PostgreSQL 12: New Features and Enhancements

Shameel

4.00/5 (2 votes)

21 Sep 2019CPOL5 min read

This article walks you through the summary of most important new features. enhancements and breaking changes in PostgreSQL 12.. The post PostgreSQL 12: New Features and Enhancements appeared first on The Developer Space..

Introduction

PostgreSQL 12 is the next major release of the world’s most popular and feature-rich open source database. The stable version of PostgreSQL 12 is scheduled to be released in late 2019. Beta 4 of version 12 was released on 12th Sep 2019.

This article walks you through the summary of most important new features. enhancements and breaking changes in PostgreSQL 12.

New Features & Enhancements

CTE Enhancements

In PostgreSQL, CTEs are optimization fences (outer query restrictions are not passed on to CTEs) and the database evaluates the query inside the CTE and caches the results (i.e., materialized results) and outer WHERE clauses are applied later when the outer query is processed, which means either a full table scan or a full index seek is performed and results in horrible performance for large tables.

WITH AllUsers AS (SELECT * FROM Users)
SELECT * FROM AllUsers WHERE Id = 100;

To overcome this, you rewrite this query in PostgreSQL as:

WITH UserRecord AS (SELECT * FROM Users WHERE Id = 100)
SELECT * FROM UserRecord;

PostgreSQL 12 addresses this problem by introducing query optimizer hints to enable us to control if the CTE should be materialized or not: MATERIALIZED, NOT MATERIALIZED. So, the query can be rewritten as follows to achieve better performance.

WITH AllUsers AS NOT MATERIALIZED (SELECT * FROM Users)
SELECT * FROM AllUsers WHERE Id = 100;

This effectively in-lines the CTE expression and results in significant performance improvement.

Generated Columns

SQL Server and Oracle have long had Computed Columns and the lack of computed columns in PostgreSQL made migrations from other Databases quite difficult. PostgreSQL 12 introduces Generated Columns to address this problem.

A generated column is to columns what a view is to a table. The value of the column is always computed from other columns in the table. A generated column can either be virtual or stored. The values for virtual columns are computed on the fly during query time and they don’t take storage space. The values for stored columns are pre-computed and stored as part of table data. PostgreSQL currently implements only stored generated columns.

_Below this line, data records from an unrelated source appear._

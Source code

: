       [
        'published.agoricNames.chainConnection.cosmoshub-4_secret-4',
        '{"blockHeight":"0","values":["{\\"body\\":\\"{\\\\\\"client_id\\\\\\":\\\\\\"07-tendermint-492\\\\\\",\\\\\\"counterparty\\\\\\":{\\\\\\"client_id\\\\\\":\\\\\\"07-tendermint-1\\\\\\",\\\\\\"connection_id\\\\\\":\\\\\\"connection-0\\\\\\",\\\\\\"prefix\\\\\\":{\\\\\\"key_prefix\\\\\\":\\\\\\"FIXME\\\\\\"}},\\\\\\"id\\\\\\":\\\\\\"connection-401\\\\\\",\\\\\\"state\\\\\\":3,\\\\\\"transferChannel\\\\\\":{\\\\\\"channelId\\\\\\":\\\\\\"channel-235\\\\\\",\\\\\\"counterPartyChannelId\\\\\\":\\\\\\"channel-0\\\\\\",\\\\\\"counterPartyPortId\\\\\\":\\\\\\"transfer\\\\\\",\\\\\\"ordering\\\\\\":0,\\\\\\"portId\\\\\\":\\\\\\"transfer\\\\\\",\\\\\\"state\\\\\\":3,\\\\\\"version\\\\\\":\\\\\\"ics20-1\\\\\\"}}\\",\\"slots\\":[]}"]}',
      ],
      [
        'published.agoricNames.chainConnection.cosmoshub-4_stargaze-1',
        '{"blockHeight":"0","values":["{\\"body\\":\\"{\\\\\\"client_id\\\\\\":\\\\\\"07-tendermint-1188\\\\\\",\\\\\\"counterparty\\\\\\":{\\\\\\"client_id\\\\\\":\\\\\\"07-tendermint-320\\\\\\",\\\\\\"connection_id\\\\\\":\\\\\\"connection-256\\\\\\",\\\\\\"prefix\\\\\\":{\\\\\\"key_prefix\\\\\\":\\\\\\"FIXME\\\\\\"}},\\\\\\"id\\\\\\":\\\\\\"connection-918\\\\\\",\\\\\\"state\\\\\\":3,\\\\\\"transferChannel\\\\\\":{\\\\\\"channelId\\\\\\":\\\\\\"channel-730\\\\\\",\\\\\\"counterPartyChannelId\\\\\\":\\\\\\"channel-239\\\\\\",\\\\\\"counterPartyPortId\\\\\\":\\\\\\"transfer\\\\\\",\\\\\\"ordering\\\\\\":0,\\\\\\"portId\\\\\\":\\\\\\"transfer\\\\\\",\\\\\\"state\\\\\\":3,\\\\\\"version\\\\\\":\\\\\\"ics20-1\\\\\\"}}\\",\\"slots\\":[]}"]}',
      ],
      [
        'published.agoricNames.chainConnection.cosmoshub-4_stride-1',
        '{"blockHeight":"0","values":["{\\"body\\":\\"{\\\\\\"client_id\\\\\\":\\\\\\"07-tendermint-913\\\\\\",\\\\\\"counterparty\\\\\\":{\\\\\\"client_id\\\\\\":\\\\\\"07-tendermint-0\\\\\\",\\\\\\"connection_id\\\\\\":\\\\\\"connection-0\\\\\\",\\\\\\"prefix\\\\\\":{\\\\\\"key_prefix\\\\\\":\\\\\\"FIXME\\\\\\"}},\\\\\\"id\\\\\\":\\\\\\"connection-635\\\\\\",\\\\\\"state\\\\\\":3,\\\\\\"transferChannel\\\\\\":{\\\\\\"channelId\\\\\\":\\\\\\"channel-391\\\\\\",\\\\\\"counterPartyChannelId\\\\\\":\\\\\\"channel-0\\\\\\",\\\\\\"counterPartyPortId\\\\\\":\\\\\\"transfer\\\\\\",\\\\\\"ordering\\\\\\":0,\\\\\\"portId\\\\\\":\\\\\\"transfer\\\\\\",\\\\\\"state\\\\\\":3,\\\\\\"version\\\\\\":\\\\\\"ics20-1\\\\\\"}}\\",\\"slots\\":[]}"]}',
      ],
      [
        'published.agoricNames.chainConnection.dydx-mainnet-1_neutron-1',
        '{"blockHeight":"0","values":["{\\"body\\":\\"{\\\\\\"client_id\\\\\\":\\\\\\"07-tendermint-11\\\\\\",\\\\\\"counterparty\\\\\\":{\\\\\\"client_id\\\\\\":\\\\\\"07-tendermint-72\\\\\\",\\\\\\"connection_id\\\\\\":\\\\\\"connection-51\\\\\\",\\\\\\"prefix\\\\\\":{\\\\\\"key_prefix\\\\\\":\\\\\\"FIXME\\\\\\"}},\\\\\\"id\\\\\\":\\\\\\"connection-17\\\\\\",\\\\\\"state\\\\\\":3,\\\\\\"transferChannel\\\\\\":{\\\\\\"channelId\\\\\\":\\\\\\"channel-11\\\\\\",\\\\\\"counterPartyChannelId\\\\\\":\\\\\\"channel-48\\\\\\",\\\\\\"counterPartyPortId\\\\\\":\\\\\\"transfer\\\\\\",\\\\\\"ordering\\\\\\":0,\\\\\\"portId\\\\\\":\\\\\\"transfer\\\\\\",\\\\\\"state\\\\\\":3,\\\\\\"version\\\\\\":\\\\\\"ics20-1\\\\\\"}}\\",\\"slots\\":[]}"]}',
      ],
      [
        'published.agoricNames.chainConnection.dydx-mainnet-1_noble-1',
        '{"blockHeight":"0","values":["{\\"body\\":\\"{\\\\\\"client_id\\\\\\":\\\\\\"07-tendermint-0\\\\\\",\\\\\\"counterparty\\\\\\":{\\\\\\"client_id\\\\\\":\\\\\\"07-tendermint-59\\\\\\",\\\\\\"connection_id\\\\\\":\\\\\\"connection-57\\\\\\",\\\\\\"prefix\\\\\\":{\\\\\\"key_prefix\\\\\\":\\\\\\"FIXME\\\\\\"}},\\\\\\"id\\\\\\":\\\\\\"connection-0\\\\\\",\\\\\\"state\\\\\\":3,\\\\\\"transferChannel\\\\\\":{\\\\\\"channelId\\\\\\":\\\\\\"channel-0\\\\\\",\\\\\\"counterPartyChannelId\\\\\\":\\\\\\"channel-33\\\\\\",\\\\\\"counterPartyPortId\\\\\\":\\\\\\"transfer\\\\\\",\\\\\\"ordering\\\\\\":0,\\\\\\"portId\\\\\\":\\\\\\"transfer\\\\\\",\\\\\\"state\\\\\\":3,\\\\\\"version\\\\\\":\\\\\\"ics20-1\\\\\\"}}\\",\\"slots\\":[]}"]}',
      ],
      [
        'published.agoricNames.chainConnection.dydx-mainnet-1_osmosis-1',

The GENERATED ALWAYS AS clause is used to create Generated columns

CREATE TABLE Employee (
    ...,
    dob timestamp,
    age integer GENERATED ALWAYS AS (date_part('year', CURRENT_TIME - dob)) STORED
);

In PostgreSQL 11.x and older, the only way to do this was to declare age as a normal column and write a trigger to populate the column during inserts and updates

CREATE OR REPLACE FUNCTION calc_age() RETURNS TRIGGER AS $body$
BEGIN
  NEW.age := date_part('year', CURRENT_TIME - NEW.dob::timestamp);
  RETURN NEW;
END; 
$body$ LANGUAGE plpgsql;

The SQL Server Syntax for Computed Columns

Contrast this to SQL Server syntax. There is no special keyword in SQL Server to declare a computed column. You just specify the expression that makes us the computed column after the AS clause.

-- SQL Server Syntax
CREATE TABLE Employee (
    ...,
    dob datetime,
    age AS DATEDIFF(year,dob,GETDATE()) PERSISTED
);

Note the PERSISTED clause which is the equivalent of PostgreSQL’s STORED clause. SQL Server also supports non-persisted computed columns, you just don’t specify the PERSISTED clause.

So how is a Generated column different from a normal column with a `DEFAULT` clause?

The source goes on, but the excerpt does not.